Professor Jeff Steinhauer of the Technion-Israel Institute of Technology Physics has taken a small step and a giant leap toward verifying the “Hawking Radiation” theory, which challenges the conventional understanding that nothing can escape a black hole, according to the study, published in Nature Physics.
The theory, first proposed by Hawking in 1974, suggests that subatomic light particles are sometimes ejected back out of a black hole, taking with them tiny amounts of energy, resulting in a gradual decrease in its mass over time until it evaporates completely.
But more than 40 years later, no one had been able to prove the theory, mainly because light particles from black holes are too small to be detected from Earth.
Steinhauer and his team of researchers were last year able to recreate conditions similar to those of a black hole in a lab, using sound waves in order to study how subatomic particles behave on its edge, known as an event horizon.
In his new paper Steinhauer explains that he simulated a black hole event horizon by cooling helium to just above absolute zero (-273.15°C or -59.67°F), and then heating it rapidly to create a barrier impenetrable to sound waves, similar to light from a black hole.
During the experiment, Steinhauer found that tiny particles of energy that formed sound waves did escape his simulated black hole, as Hawking predicted.
“This confirms Hawking’s prediction regarding black hole thermodynamics,” Steinhauer wrote in the introduction to his paper.

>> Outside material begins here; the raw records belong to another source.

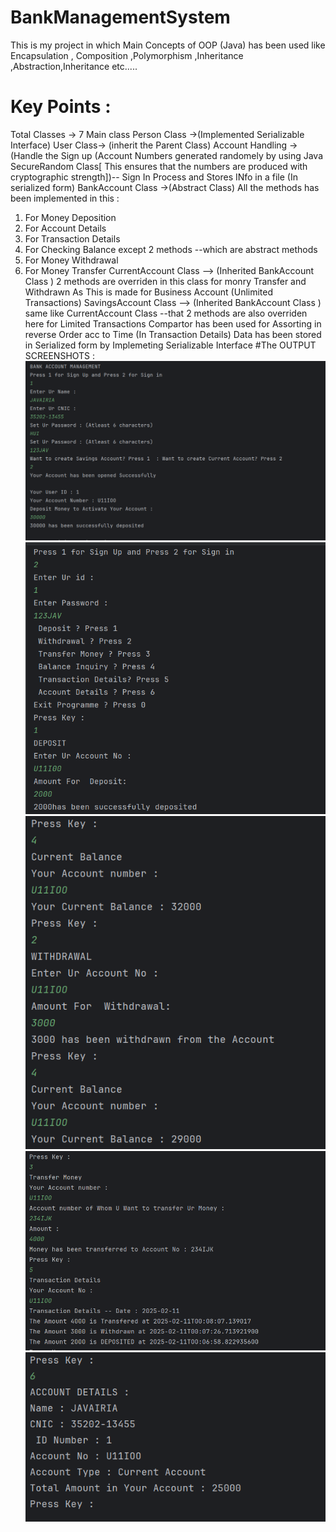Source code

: # BankManagementSystem
This is my project in which Main Concepts of OOP (Java) has been used like 
Encapsulation , Composition ,Polymorphism ,Inheritance ,Abstraction,Inheritance etc.....
# Key Points : 
Total Classes -> 7
Main class
Person Class ->(Implemented Serializable Interface)
User Class-> (inherit the Parent Class)
Account Handling ->(Handle the Sign up (Account Numbers generated randomely by using Java SecureRandom Class[ This ensures that the numbers are produced with cryptographic strength])-- Sign In Process  and Stores INfo in a file (In serialized form) 
BankAccount Class ->(Abstract Class) All the methods has been implemented in this : 
1) For Money Deposition 
2) For Account Details 
3) For Transaction Details
4) For Checking Balance
except 2 methods --which are abstract methods
5) For Money Withdrawal
6) For Money Transfer
CurrentAccount Class --> (Inherited BankAccount Class ) 2 methods are overriden in this class for monry Transfer and Withdrawn As This is made for Business Account (Unlimited Transactions)
SavingsAccount Class --> (Inherited BankAccount Class ) same like CurrentAccount Class --that 2 methods are also overriden here for Limited Transactions
Compartor has been used for Assorting in reverse Order acc to Time (In Transaction Details)
Data has been stored in Serialized form by Implemeting Serializable Interface
#The OUTPUT SCREENSHOTS : 
      ![Sign UP : ](Output_Images/1st.png)
![After Sign In Acc to the ID and Ur password--Money DEposit then Checking Balance](Output_Images/2nd.png)
   ![Withdrwal->Money then Chacking the Balance](Output_Images/3rd.png)
   ![Transation Details Acc to Time](Output_Images/4th.png)
   ![Accunt Details](Output_Images/5th.png)

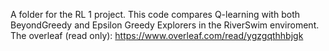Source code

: A folder for the RL 1 project. This code compares Q-learning with both BeyondGreedy and Epsilon Greedy Explorers in the RiverSwim enviroment.
The overleaf (read only): https://www.overleaf.com/read/ygzgqthhbjgk

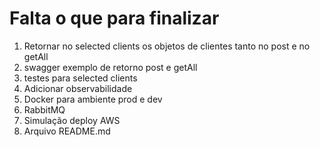 # Falta o que para finalizar

1. Retornar no selected clients os objetos de clientes tanto no post e no getAll
2. swagger exemplo de retorno post e getAll
3. testes para selected clients
4. Adicionar observabilidade
5. Docker para ambiente prod e dev
6. RabbitMQ
7. Simulação deploy AWS
8. Arquivo README.md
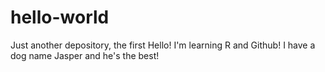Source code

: # hello-world
Just another depository, the first
Hello! I'm learning R and Github! I have a dog name Jasper and he's the best!
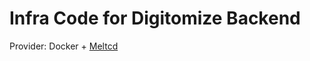 # Infra Code for Digitomize Backend

Provider: Docker + [Meltcd](https://github.com/meltred/meltcd)
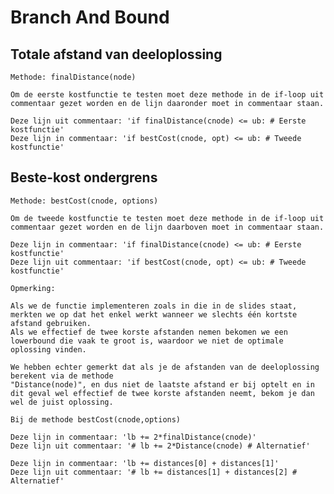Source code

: # Branch And Bound

## Totale afstand van deeloplossing

    Methode: finalDistance(node)

    Om de eerste kostfunctie te testen moet deze methode in de if-loop uit commentaar gezet worden en de lijn daaronder moet in commentaar staan. 
    
    Deze lijn uit commentaar: 'if finalDistance(cnode) <= ub: # Eerste kostfunctie'
    Deze lijn in commentaar: 'if bestCost(cnode, opt) <= ub: # Tweede kostfunctie'

## Beste-kost ondergrens

    Methode: bestCost(cnode, options)

    Om de tweede kostfunctie te testen moet deze methode in de if-loop uit commentaar gezet worden en de lijn daarboven moet in commentaar staan. 

    Deze lijn in commentaar: 'if finalDistance(cnode) <= ub: # Eerste kostfunctie'
    Deze lijn uit commentaar: 'if bestCost(cnode, opt) <= ub: # Tweede kostfunctie'

    Opmerking:  
    
    Als we de functie implementeren zoals in die in de slides staat, merkten we op dat het enkel werkt wanneer we slechts één kortste afstand gebruiken. 
    Als we effectief de twee korste afstanden nemen bekomen we een lowerbound die vaak te groot is, waardoor we niet de optimale oplossing vinden. 

    We hebben echter gemerkt dat als je de afstanden van de deeloplossing berekent via de methode
    "Distance(node)", en dus niet de laatste afstand er bij optelt en in dit geval wel effectief de twee korste afstanden neemt, bekom je dan wel de juist oplossing.

    Bij de methode bestCost(cnode,options)

    Deze lijn in commentaar: 'lb += 2*finalDistance(cnode)'
    Deze lijn uit commentaar: '# lb += 2*Distance(cnode) # Alternatief'

    Deze lijn in commentaar: 'lb += distances[0] + distances[1]'
    Deze lijn uit commentaar: '# lb += distances[1] + distances[2] # Alternatief'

The findings were first published in April on the arXiv.org physics site. In order to published in Nature Physics, the research first had to undergo intense peer review, with experts checking if Steinhauer’s observations could be attributed to something else, such as tiny vibrations caused by flaws in the experiment’s design.
According to numerous reports, Steinhauer’s observations on the ground-breaking theory could win Hawking his first Nobel Prize.
Ironically, Hawking supports the academic boycott of Israel, and in 2013 canceled his participation in a Jerusalem conference organized by then-president Shimon Peres.